Classificatsion tree, random forest output and negative values

Question

I am doing a random forest and classificatsion tree. I only have numeric variable, no factors, so I have some questions regarding the output. Background of the variables: Prob_1 are values between 0-1 (I devided the real values with 100, to have values between 0-1), all of the other variables used for the are between 1-100

First question is regarding this output:

Regression tree:
tree(formula = Prob_1 ~ ., data = P14_Q1_2, subset = train)
Variables actually used in tree construction:
[1] "Flowers"             "Herbaceous_area" "Woodland"     
Number of terminal nodes:  4 
Residual mean deviance:  0.06002 = 3.301 / 55 
Distribution of residuals:
    Min.  1st Qu.   Median     Mean  3rd Qu.     Max. 
-0.63250 -0.12570  0.03416  0.00000  0.14140  0.59530 

I can see residual mean deviance is 0.06002, but when I did tree with values (1-100) [Prob_1 are just the real values devided by 100), I got the residual mean deviance over 600, which seems a lot? How to tell if the residual mean deviance is good, if it too high what are the solutsions?

I calculated the MSE:

> mean((yhat - boston.test)^2)
[1] 0.1234633

What are considered to be good values of MSE, when can I say the tree is predicting correctly?

Lastly:

> RF1 <- randomForest(Prob_par ~ ., data = P14_Q1_2,
+                            subset = train, ntree=50000, mtry = 1, importance = TRUE)
> RF1
Call:
 randomForest(formula = Prob_par ~ ., data = P14_Q1_2, ntree = 50000,      mtry = 1, importance = TRUE, subset = train) 
               Type of random forest: regression
                     Number of trees: 50000
No. of variables tried at each split: 1
      Mean of squared residuals: 0.08347299
                % Var explained: 0.69

The % Var explained= 0.69, which is quiet low, and when changeing the mtry, the value is some times even with a - sign (for example -3.22). What are the solutions?

Answer 1

I got the residual mean deviance over 600, which seems a lot?

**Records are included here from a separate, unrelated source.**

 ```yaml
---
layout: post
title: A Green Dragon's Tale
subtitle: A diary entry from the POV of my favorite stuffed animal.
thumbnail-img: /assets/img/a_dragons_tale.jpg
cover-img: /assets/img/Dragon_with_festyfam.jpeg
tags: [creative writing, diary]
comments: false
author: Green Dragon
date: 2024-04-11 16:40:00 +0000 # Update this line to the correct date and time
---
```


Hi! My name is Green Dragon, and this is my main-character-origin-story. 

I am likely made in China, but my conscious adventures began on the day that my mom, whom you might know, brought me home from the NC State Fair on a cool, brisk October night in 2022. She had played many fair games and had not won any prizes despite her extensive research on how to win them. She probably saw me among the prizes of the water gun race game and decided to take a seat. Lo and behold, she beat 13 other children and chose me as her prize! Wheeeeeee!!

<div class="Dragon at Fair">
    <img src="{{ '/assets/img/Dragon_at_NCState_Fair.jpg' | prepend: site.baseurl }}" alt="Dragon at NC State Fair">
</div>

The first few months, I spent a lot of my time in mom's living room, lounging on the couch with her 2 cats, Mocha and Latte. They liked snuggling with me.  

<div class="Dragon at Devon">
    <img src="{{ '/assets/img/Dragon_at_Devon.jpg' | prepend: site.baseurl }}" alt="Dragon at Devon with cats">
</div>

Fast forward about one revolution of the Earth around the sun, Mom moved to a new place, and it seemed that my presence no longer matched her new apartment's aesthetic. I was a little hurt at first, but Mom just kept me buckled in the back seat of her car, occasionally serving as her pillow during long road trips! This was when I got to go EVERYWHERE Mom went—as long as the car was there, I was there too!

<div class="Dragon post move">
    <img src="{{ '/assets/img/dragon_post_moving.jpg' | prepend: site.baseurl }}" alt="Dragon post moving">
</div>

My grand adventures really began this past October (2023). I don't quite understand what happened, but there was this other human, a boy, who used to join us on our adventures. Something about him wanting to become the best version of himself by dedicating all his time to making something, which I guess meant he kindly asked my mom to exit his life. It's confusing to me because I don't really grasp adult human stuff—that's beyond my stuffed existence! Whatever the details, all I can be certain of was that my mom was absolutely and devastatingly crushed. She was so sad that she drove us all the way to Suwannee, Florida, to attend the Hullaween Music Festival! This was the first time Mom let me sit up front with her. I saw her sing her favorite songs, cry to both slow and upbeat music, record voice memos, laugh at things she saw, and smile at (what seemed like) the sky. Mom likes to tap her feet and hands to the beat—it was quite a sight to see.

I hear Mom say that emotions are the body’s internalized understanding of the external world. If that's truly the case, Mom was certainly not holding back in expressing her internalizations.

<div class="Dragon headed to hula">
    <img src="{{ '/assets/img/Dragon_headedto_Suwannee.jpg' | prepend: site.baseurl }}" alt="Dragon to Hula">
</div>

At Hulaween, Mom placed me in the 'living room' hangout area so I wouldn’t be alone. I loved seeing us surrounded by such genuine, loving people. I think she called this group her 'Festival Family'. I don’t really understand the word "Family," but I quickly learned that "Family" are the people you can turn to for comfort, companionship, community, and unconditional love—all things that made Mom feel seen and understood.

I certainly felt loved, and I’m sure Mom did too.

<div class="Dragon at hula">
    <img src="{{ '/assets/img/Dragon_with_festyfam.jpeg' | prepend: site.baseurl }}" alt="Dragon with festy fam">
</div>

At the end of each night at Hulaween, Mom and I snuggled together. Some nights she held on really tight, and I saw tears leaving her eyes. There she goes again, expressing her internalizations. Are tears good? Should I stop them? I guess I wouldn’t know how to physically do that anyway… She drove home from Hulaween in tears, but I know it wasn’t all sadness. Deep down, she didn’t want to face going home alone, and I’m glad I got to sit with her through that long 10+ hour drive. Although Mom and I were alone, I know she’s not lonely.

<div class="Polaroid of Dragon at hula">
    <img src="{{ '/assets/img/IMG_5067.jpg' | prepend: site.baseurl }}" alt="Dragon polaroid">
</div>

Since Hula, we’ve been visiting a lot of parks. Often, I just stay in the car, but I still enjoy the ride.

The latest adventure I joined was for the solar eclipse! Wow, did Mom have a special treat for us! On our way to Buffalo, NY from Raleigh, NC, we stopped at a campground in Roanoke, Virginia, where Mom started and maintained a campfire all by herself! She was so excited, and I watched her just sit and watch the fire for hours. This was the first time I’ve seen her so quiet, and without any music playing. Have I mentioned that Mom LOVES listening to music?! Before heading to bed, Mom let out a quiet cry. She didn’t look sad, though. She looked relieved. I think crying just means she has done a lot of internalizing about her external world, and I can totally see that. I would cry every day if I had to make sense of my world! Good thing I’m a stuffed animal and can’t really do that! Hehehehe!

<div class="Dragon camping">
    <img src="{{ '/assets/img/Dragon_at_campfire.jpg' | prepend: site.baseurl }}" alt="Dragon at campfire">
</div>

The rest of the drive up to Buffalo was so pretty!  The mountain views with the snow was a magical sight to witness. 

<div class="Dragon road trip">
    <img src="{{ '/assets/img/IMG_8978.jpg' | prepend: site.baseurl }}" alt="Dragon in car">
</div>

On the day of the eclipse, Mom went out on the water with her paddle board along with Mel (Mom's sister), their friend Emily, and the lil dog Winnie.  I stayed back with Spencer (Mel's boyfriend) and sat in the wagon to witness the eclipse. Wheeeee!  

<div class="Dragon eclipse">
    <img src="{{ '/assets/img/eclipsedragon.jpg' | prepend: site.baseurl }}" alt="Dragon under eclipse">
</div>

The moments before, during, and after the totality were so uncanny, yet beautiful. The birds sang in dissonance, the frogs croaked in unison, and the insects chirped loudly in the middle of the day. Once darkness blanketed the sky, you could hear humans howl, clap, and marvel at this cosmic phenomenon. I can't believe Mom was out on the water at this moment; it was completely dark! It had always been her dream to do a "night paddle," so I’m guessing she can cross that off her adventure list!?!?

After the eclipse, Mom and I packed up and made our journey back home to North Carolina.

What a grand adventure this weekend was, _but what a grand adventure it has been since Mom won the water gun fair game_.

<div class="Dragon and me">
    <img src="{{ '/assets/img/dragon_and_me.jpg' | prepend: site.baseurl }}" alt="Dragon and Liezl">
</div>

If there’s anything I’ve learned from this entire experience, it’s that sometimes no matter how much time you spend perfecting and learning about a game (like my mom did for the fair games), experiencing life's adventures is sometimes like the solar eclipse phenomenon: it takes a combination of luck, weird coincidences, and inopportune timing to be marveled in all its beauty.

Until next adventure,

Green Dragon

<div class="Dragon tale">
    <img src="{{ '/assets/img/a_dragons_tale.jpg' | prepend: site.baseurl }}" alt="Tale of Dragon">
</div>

This is exactly what should happen. By dividing your Prob_1 outcome variable by $100$, you change the units (such as going between centimeters and meters).

When you do divide by $100$, you get that the error is $0.06002\space m^2$. When you do not divide by that $100$, you get that the error is $600.2\space cm^2$.

$$0.06002\space m^2 = 600.2\space cm^2$$

You might not be working in meters and centimeters, but these error values all have units, and you are getting the same answer whether you divide by $100$ or not, just in different units.

What are considered to be good values of MSE, when can I say the tree is predicting correctly?`

See this for why that requires a context.

The % Var explained= 0.69, which is quiet low, and when changeing the mtry, the value is some times even with a - sign (for example -3.22).

Again, whether or not a particular measure of performance is any good requires a context, and it might be that your value of $0.69$ is pretty good! For instance, I have seen papers in top journals with values a tenth as high as that.

Regarding the values below zero, in a nonlinear regression like a random forest, the notion of "proportion of variance explained" is a bit dubious, as I explain here. However, you can regard that value as being a comparison of the mean squared error of your model to that of a baseline model that you must beat. If your value is less than zero, your model is doing a worse job of predicting than that "must beat" model is doing. If you get a result that your model performance can range from a solid value of $0.69$ to a totally unacceptable value less than zero, it would seem that your predictions are unstable.